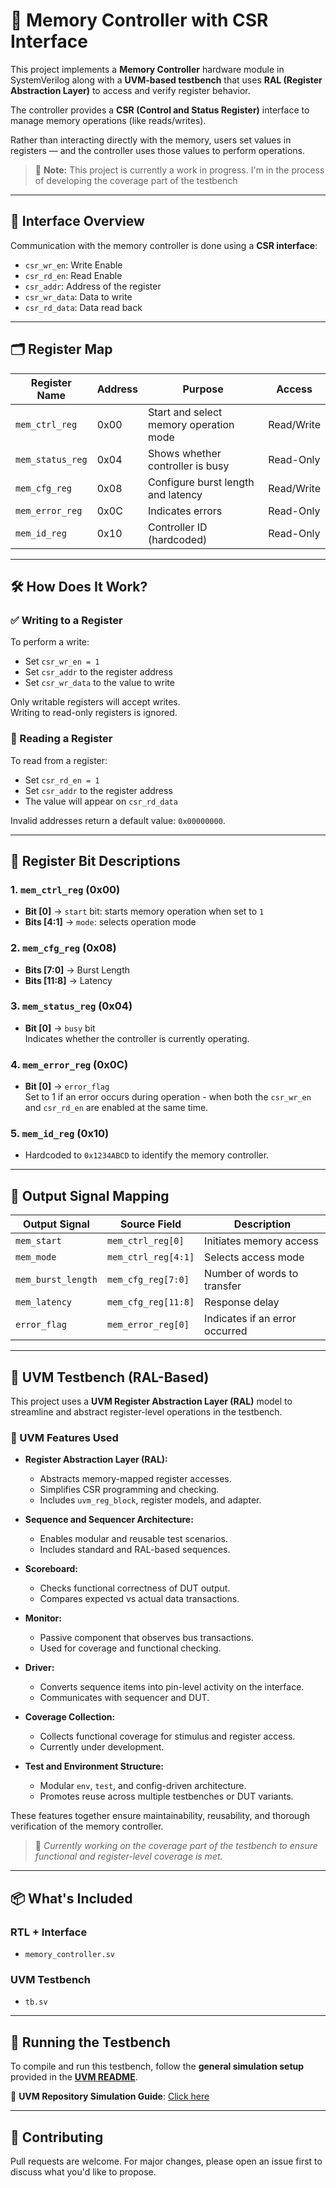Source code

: # 🧠 Memory Controller with CSR Interface

This project implements a **Memory Controller** hardware module in SystemVerilog along with a **UVM-based testbench** that uses **RAL (Register Abstraction Layer)** to access and verify register behavior.

The controller provides a **CSR (Control and Status Register)** interface to manage memory operations (like reads/writes).

Rather than interacting directly with the memory, users set values in registers — and the controller uses those values to perform operations.

> 🔧 **Note:** This project is currently a work in progress. I'm in the process of developing the coverage part of the testbench

---

## 🧩 Interface Overview

Communication with the memory controller is done using a **CSR interface**:

- `csr_wr_en`: Write Enable  
- `csr_rd_en`: Read Enable  
- `csr_addr`: Address of the register  
- `csr_wr_data`: Data to write  
- `csr_rd_data`: Data read back  

---

## 🗂 Register Map

| Register Name   | Address | Purpose                               | Access     |
|-----------------|---------|----------------------------------------|------------|
| `mem_ctrl_reg`  | 0x00    | Start and select memory operation mode | Read/Write |
| `mem_status_reg`| 0x04    | Shows whether controller is busy       | Read-Only  |
| `mem_cfg_reg`   | 0x08    | Configure burst length and latency     | Read/Write |
| `mem_error_reg` | 0x0C    | Indicates errors                       | Read-Only  |
| `mem_id_reg`    | 0x10    | Controller ID (hardcoded)              | Read-Only  |

---

## 🛠 How Does It Work?

### ✅ Writing to a Register

To perform a write:
- Set `csr_wr_en = 1`
- Set `csr_addr` to the register address
- Set `csr_wr_data` to the value to write

Only writable registers will accept writes.  
Writing to read-only registers is ignored.

### 🔎 Reading a Register

To read from a register:
- Set `csr_rd_en = 1`
- Set `csr_addr` to the register address
- The value will appear on `csr_rd_data`

Invalid addresses return a default value: `0x00000000`.

---

## 🧮 Register Bit Descriptions

### 1. `mem_ctrl_reg` (0x00)
- **Bit [0]** → `start` bit: starts memory operation when set to `1`
- **Bits [4:1]** → `mode`: selects operation mode
  
### 2. `mem_cfg_reg` (0x08)
- **Bits [7:0]** → Burst Length
- **Bits [11:8]** → Latency

### 3. `mem_status_reg` (0x04)
- **Bit [0]** → `busy` bit  
  Indicates whether the controller is currently operating.

### 4. `mem_error_reg` (0x0C)
- **Bit [0]** → `error_flag`  
  Set to 1 if an error occurs during operation - when both the `csr_wr_en` and `csr_rd_en` are enabled at the same time.

### 5. `mem_id_reg` (0x10)
- Hardcoded to `0x1234ABCD` to identify the memory controller.

---

## 🎯 Output Signal Mapping

| Output Signal      | Source Field          | Description                          |
|--------------------|------------------------|--------------------------------------|
| `mem_start`        | `mem_ctrl_reg[0]`      | Initiates memory access              |
| `mem_mode`         | `mem_ctrl_reg[4:1]`    | Selects access mode                  |
| `mem_burst_length` | `mem_cfg_reg[7:0]`     | Number of words to transfer          |
| `mem_latency`      | `mem_cfg_reg[11:8]`    | Response delay                       |
| `error_flag`       | `mem_error_reg[0]`     | Indicates if an error occurred       |

---

## 🧪 UVM Testbench (RAL-Based)

This project uses a **UVM Register Abstraction Layer (RAL)** model to streamline and abstract register-level operations in the testbench.

### 🚀 UVM Features Used

- **Register Abstraction Layer (RAL):**
  - Abstracts memory-mapped register accesses.
  - Simplifies CSR programming and checking.
  - Includes `uvm_reg_block`, register models, and adapter.

- **Sequence and Sequencer Architecture:**
  - Enables modular and reusable test scenarios.
  - Includes standard and RAL-based sequences.

- **Scoreboard:**
  - Checks functional correctness of DUT output.
  - Compares expected vs actual data transactions.

- **Monitor:**
  - Passive component that observes bus transactions.
  - Used for coverage and functional checking.

- **Driver:**
  - Converts sequence items into pin-level activity on the interface.
  - Communicates with sequencer and DUT.

- **Coverage Collection:**
  - Collects functional coverage for stimulus and register access.
  - Currently under development.

- **Test and Environment Structure:**
  - Modular `env`, `test`, and config-driven architecture.
  - Promotes reuse across multiple testbenches or DUT variants.

These features together ensure maintainability, reusability, and thorough verification of the memory controller.

> 🔧 *Currently working on the coverage part of the testbench to ensure functional and register-level coverage is met.*

---

## 📦 What's Included

### RTL + Interface
- `memory_controller.sv`  

### UVM Testbench 
- `tb.sv`

---

## 🔧 **Running the Testbench**  

To compile and run this testbench, follow the **general simulation setup** provided in the **[UVM README](../README.md)**.  

🔗 **UVM Repository Simulation Guide**: [Click here](../README.md)  

---

## 🤝 Contributing

Pull requests are welcome. For major changes, please open an issue first to discuss what you'd like to propose.
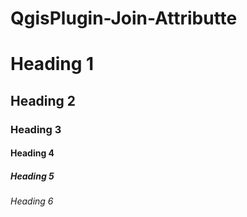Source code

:# QgisPlugin-Join-Attributte
# Heading 1
## Heading 2
### Heading 3
#### Heading 4
##### Heading 5
###### Heading 6
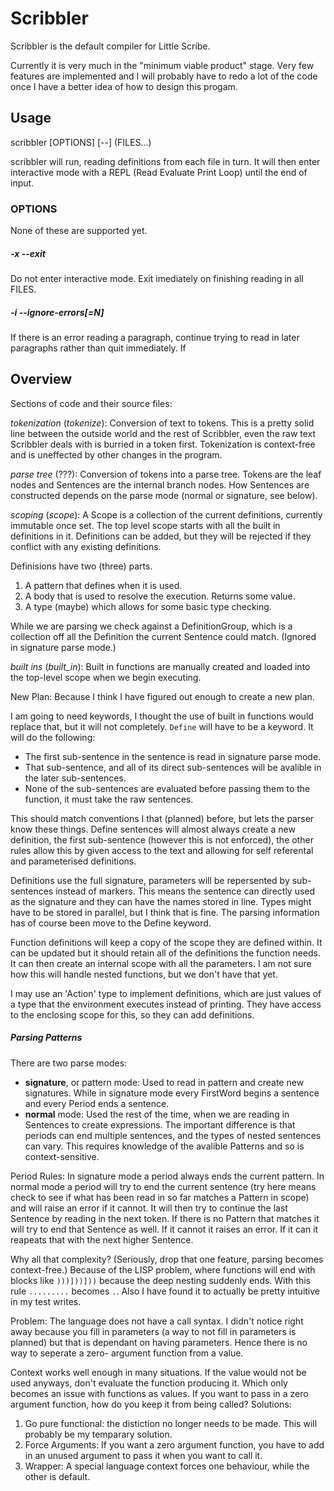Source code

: # Scribbler #

Scribbler is the default compiler for Little Scribe.

Currently it is very much in the "minimum viable product" stage. Very few
features are implemented and I will probably have to redo a lot of the code
once I have a better idea of how to design this progam.

## Usage ##
scribbler [OPTIONS] [--] (FILES...)

scribbler will run, reading definitions from each file in turn. It will then
enter interactive mode with a REPL (Read Evaluate Print Loop) until the end of
input.

### OPTIONS
None of these are supported yet.

##### -x --exit
Do not enter interactive mode. Exit imediately on finishing reading in all
FILES.

##### -i --ignore-errors[=N]
If there is an error reading a paragraph, continue trying to read in later
paragraphs rather than quit immediately. If 

## Overview ##
Sections of code and their source files:

*tokenization* (*tokenize*):
Conversion of text to tokens. This is a pretty solid line between the outside
world and the rest of Scribbler, even the raw text Scribbler deals with is
burried in a token first. Tokenization is context-free and is uneffected by
other changes in the program.

*parse tree* (???):
Conversion of tokens into a parse tree. Tokens are the leaf nodes and
Sentences are the internal branch nodes. How Sentences are constructed depends
on the parse mode (normal or signature, see below).

*scoping* (*scope*):
A Scope is a collection of the current definitions, currently immutable once
set. The top level scope starts with all the built in definitions in it.
Definitions can be added, but they will be rejected if they conflict with any
existing definitions.

Definisions have two (three) parts.
1. A pattern that defines when it is used.
2. A body that is used to resolve the execution. Returns some value.
3. A type (maybe) which allows for some basic type checking.

While we are parsing we check against a DefinitionGroup, which is a collection
off all the Definition the current Sentence could match. (Ignored in signature
parse mode.)

*built ins* (*built_in*):
Built in functions are manually created and loaded into the top-level scope
when we begin executing.


New Plan:
Because I think I have figured out enough to create a new plan.

I am going to need keywords, I thought the use of built in functions would
replace that, but it will not completely. `Define` will have to be a keyword.
It will do the following:
+   The first sub-sentence in the sentence is read in signature parse mode.
+   That sub-sentence, and all of its direct sub-sentences will be avalible in
    the later sub-sentences.
+   None of the sub-sentences are evaluated before passing them to the
    function, it must take the raw sentences.

This should match conventions I that (planned) before, but lets the parser
know these things. Define sentences will almost always create a new
definition, the first sub-sentence (however this is not enforced), the other
rules allow this by given access to the text and allowing for self referental
and parameterised definitions.

Definitions use the full signature, parameters will be repersented by sub-
sentences instead of markers. This means the sentence can directly used as
the signature and they can have the names stored in line. Types might have
to be stored in parallel, but I think that is fine. The parsing information
has of course been move to the Define keyword.

Function definitions will keep a copy of the scope they are defined within.
It can be updated but it should retain all of the definitions the function
needs. It can then create an internal scope with all the parameters. I am
not sure how this will handle nested functions, but we don't have that yet.

I may use an 'Action' type to implement definitions, which are just values
of a type that the environment executes instead of printing. They have access
to the enclosing scope for this, so they can add definitions.

##### Parsing Patterns
There are two parse modes:
+ **signature**, or pattern mode: Used to read in pattern and create new
    signatures. While in signature mode every FirstWord begins a sentence and
    every Period ends a sentence.
+ **normal** mode: Used the rest of the time, when we are reading in Sentences
    to create expressions. The important difference is that periods can end
    multiple sentences, and the types of nested sentences can vary. This
    requires knowledge of the avalible Patterns and so is context-sensitive.

Period Rules: In signature mode a period always ends the current pattern. In
normal mode a period will try to end the current sentence (try here means
check to see if what has been read in so far matches a Pattern in scope) and
will raise an error if it cannot. It will then try to continue the last
Sentence by reading in the next token. If there is no Pattern that matches it
will try to end that Sentence as well. If it cannot it raises an error. If it
can it reapeats that with the next higher Sentence.

Why all that complexity? (Seriously, drop that one feature, parsing becomes
context-free.) Because of the LISP problem, where functions will end with
blocks like `)))]))]))` because the deep nesting suddenly ends. With this
rule `.........` becomes `.`. Also I have found it to actually be pretty
intuitive in my test writes.


Problem:
The language does not have a call syntax. I didn't notice right away because
you fill in parameters (a way to not fill in parameters is planned) but that
is dependant on having parameters. Hence there is no way to seperate a zero-
argument function from a value.

Context works well enough in many situations. If the value would not be used
anyways, don't evaluate the function producing it. Which only becomes an issue
with functions as values. If you want to pass in a zero argument function, how
do you keep it from being called?
Solutions:
1.  Go pure functional: the distiction no longer needs to be made. This will
    probably be my temparary solution.
2.  Force Arguments: If you want a zero argument function, you have to add in
    an unused argument to pass it when you want to call it.
3.  Wrapper: A special language context forces one behaviour, while the other
    is default.
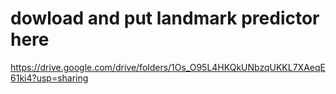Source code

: # dowload and put landmark predictor here 
https://drive.google.com/drive/folders/1Os_O95L4HKQkUNbzqUKKL7XAeqE61ki4?usp=sharing
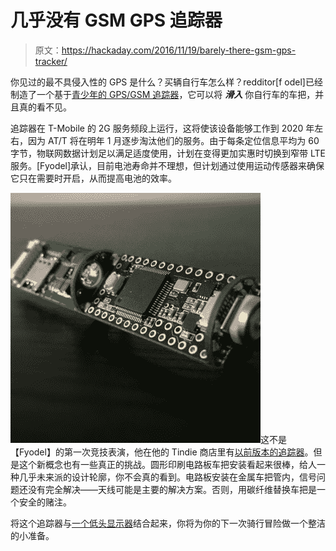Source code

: # 几乎没有 GSM GPS 追踪器

> 原文：<https://hackaday.com/2016/11/19/barely-there-gsm-gps-tracker/>

你见过的最不具侵入性的 GPS 是什么？买辆自行车怎么样？redditor[f odel]已经制造了一个基于[青少年的 GPS/GSM 追踪器](https://www.reddit.com/r/electronics/comments/5bu30a/i_made_a_teensybased_gpsgsm_tracker_with_lots_of/)，它可以将 ***滑入*** 你自行车的车把，并且真的看不见。

追踪器在 T-Mobile 的 2G 服务频段上运行，这将使该设备能够工作到 2020 年左右，因为 AT/T 将在明年 1 月逐步淘汰他们的服务。由于每条定位信息平均为 60 字节，物联网数据计划足以满足适度使用，计划在变得更加实惠时切换到窄带 LTE 服务。[Fyodel]承认，目前电池寿命并不理想，但计划通过使用运动传感器来确保它只在需要时开启，从而提高电池的效率。

![GSM GPS Tracker Thumb](img/f40f717fadd517600c8e060dfeecc625.png)这不是【Fyodel】的第一次竞技表演，他在他的 Tindie 商店里有[以前版本的追踪器](https://www.tindie.com/products/Fusion/tinytracker-gpsgsmcan-for-teensy-3132/)。但是这个新概念也有一些真正的挑战。圆形印刷电路板车把安装看起来很棒，给人一种几乎未来派的设计轮廓，你不会真的看到。电路板安装在金属车把管内，信号问题还没有完全解决——天线可能是主要的解决方案。否则，用碳纤维替换车把是一个安全的赌注。

将这个追踪器与[一个低头显示器](http://hackaday.com/2015/10/28/bicycle-heads-down-display-shows-you-the-way/)结合起来，你将为你的下一次骑行冒险做一个整洁的小准备。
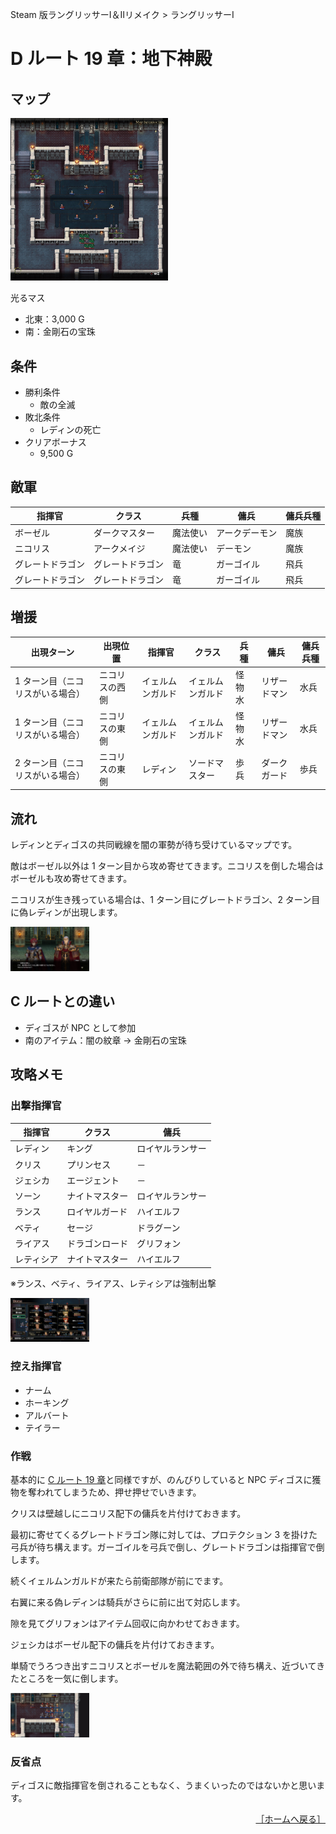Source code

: Steam 版ラングリッサーⅠ＆Ⅱリメイク > ラングリッサーⅠ

# D ルート 19 章：地下神殿

## マップ

<div>
  <img src="../images/Chapter19D/Map19D.jpg" width="50%">
</div>

光るマス
- 北東：3,000 G
- 南：金剛石の宝珠

## 条件

- 勝利条件
    - 敵の全滅
- 敗北条件
    - レディンの死亡
- クリアボーナス
    - 9,500 G

## 敵軍

|指揮官|クラス|兵種|傭兵|傭兵兵種|
|---|---|---|---|---|
|ボーゼル|ダークマスター|魔法使い|アークデーモン|魔族|
|ニコリス|アークメイジ|魔法使い|デーモン|魔族|
|グレートドラゴン|グレートドラゴン|竜|ガーゴイル|飛兵|
|グレートドラゴン|グレートドラゴン|竜|ガーゴイル|飛兵|

## 増援

|出現ターン|出現位置|指揮官|クラス|兵種|傭兵|傭兵兵種|
|---|---|---|---|---|---|---|
|1 ターン目（ニコリスがいる場合）|ニコリスの西側|イェルムンガルド|イェルムンガルド|怪物水|リザードマン|水兵|
|1 ターン目（ニコリスがいる場合）|ニコリスの東側|イェルムンガルド|イェルムンガルド|怪物水|リザードマン|水兵|
|2 ターン目（ニコリスがいる場合）|ニコリスの東側|レディン|ソードマスター|歩兵|ダークガード|歩兵|

## 流れ

レディンとディゴスの共同戦線を闇の軍勢が待ち受けているマップです。

敵はボーゼル以外は 1 ターン目から攻め寄せてきます。ニコリスを倒した場合はボーゼルも攻め寄せてきます。

ニコリスが生き残っている場合は、1 ターン目にグレートドラゴン、2 ターン目に偽レディンが出現します。
<div>
  <img src="../images/Chapter19D/Digos.jpg" width="25%">
</div>

## C ルートとの違い

- ディゴスが NPC として参加
- 南のアイテム：闇の紋章 → 金剛石の宝珠

## 攻略メモ

### 出撃指揮官

|指揮官|クラス|傭兵|
|---|---|---|
|レディン|キング|ロイヤルランサー|
|クリス|プリンセス|－|
|ジェシカ|エージェント|－|
|ソーン|ナイトマスター|ロイヤルランサー|
|ランス|ロイヤルガード|ハイエルフ|
|ベティ|セージ|ドラグーン|
|ライアス|ドラゴンロード|グリフォン|
|レティシア|ナイトマスター|ハイエルフ|

※ランス、ベティ、ライアス、レティシアは強制出撃
<div>
  <img src="../images/Chapter19D/Organization.jpg" width="25%">
</div>

### 控え指揮官

- ナーム
- ホーキング
- アルバート
- テイラー

### 作戦

基本的に [C ルート 19 章](Chapter19C.md)と同様ですが、のんびりしていると NPC ディゴスに獲物を奪われてしまうため、押せ押せでいきます。

クリスは壁越しにニコリス配下の傭兵を片付けておきます。

最初に寄せてくるグレートドラゴン隊に対しては、プロテクション 3 を掛けた弓兵が待ち構えます。ガーゴイルを弓兵で倒し、グレートドラゴンは指揮官で倒します。

続くイェルムンガルドが来たら前衛部隊が前にでます。

右翼に来る偽レディンは騎兵がさらに前に出て対応します。

隙を見てグリフォンはアイテム回収に向かわせておきます。

ジェシカはボーゼル配下の傭兵を片付けておきます。

単騎でうろつき出すニコリスとボーゼルを魔法範囲の外で待ち構え、近づいてきたところを一気に倒します。
<div>
  <img src="../images/Chapter19D/Boser.jpg" width="25%">
</div>

### 反省点

ディゴスに敵指揮官を倒されることもなく、うまくいったのではないかと思います。

<div align="right">
  <a href="../README.md">［ホームへ戻る］</a>
</div>
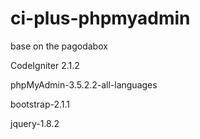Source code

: ci-plus-phpmyadmin
==================

base on the pagodabox

CodeIgniter 2.1.2

phpMyAdmin-3.5.2.2-all-languages

bootstrap-2.1.1

jquery-1.8.2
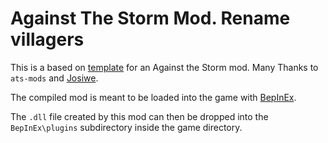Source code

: # Against The Storm Mod. Rename villagers

This is a based on [template](https://github.com/ats-mods/ModTemplate) for an Against the Storm mod. Many Thanks to `ats-mods` and [Josiwe](https://www.youtube.com/watch?v=U1b3lOKZIcw).

The compiled mod is meant to be loaded into the game with [BepInEx](https://github.com/BepInEx/BepInEx). 

The `.dll` file created by this mod can then be dropped into the `BepInEx\plugins` subdirectory inside the game directory.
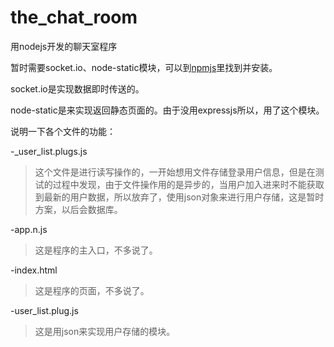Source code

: # the_chat_room

用nodejs开发的聊天室程序

暂时需要socket.io、node-static模块，可以到[npmjs](http://www.npmjs.org)里找到并安装。

socket.io是实现数据即时传送的。

node-static是来实现返回静态页面的。由于没用expressjs所以，用了这个模块。

说明一下各个文件的功能：

-_user_list.plugs.js

>这个文件是进行读写操作的，一开始想用文件存储登录用户信息，但是在测试的过程中发现，由于文件操作用的是异步的，当用户加入进来时不能获取到最新的用户数据，所以放弃了，使用json对象来进行用户存储，这是暂时方案，以后会数据库。

-app.n.js

>这是程序的主入口，不多说了。

-index.html

>这是程序的页面，不多说了。

-user_list.plug.js

>这是用json来实现用户存储的模块。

• Work required
Please give back, exactly as it stands above, the stretch from the line with "them to the" through the line with "know these things.", and no line outside it.

• Task answer
+   None of the sub-sentences are evaluated before passing them to the
    function, it must take the raw sentences.

This should match conventions I that (planned) before, but lets the parser
know these things. Define sentences will almost always create a new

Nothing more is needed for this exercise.